From Pine View Farm

Wolf. Sheep’s Clothing. 0

I just got a come-on in the mail from some outfit trying to bamboozle me into getting a mortgage I don’t need at a rate I’m not interested in for reasons that have nothing to do with me.

It was breath-taking in its nerve and detachment from reality.

They tell me my mortgage rate is getting ready to reset.

No, it’s not. It’s a 30-year straight.

They told me it’s owned by one bank, when in fact it’s owned (or at least administered by) a whole nother bank in a whole nother place.

They told me that I may lose the equity I have because of household price drops.

No, I won’t. I may not be able to flog the house for as much as I could have two years ago but I’ve been here a long time. Equity is a phony-baloney number until the cashier’s check is on the barrel head.

They are clever, though. They’ve sprung for a toll-free number at an exchange that can be translated to “FHA,” as in “1-888-FHA-xxxx.” I would not be surprised if some folks think they are connected to the guvmint.

Heck, they have a big seal with an eagle on it and the motto, “Authorized Financial Institution for F. H. A. Loans.” Big deal.

They are, of course, connected to the guvmint. They have to get a license and a charter.

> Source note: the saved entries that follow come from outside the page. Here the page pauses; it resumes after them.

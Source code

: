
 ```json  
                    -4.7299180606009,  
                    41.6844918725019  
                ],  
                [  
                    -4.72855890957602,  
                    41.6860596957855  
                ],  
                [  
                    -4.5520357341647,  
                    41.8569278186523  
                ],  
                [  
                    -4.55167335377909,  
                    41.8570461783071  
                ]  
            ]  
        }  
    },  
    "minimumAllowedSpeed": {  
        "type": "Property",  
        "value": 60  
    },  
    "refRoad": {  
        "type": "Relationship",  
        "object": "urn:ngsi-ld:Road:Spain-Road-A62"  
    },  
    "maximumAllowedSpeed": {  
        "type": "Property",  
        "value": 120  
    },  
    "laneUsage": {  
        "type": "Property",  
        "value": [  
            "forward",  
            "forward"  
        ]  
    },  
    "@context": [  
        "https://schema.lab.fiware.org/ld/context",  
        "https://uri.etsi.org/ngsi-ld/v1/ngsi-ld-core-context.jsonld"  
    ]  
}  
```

It’s like those sweepstakes letters that arrive with “Hand-Delivered by United States Personnel” boldly printed on the fronts. Yes, your mail carrier, if you live in the United States, is a “United States Personnel.”

Big whoop.

Hell, my father was a “Commonwealth of Virginia Personnel” for a number of years. He worked for the Department of Agriculture.

I used to get a cup of coffee in the employee lounge at the Wilmington train station while waiting for my train to Philly. That made me, according to the sign, an “Authorized Personnel.”

I’d always wanted to be an authorized personnel.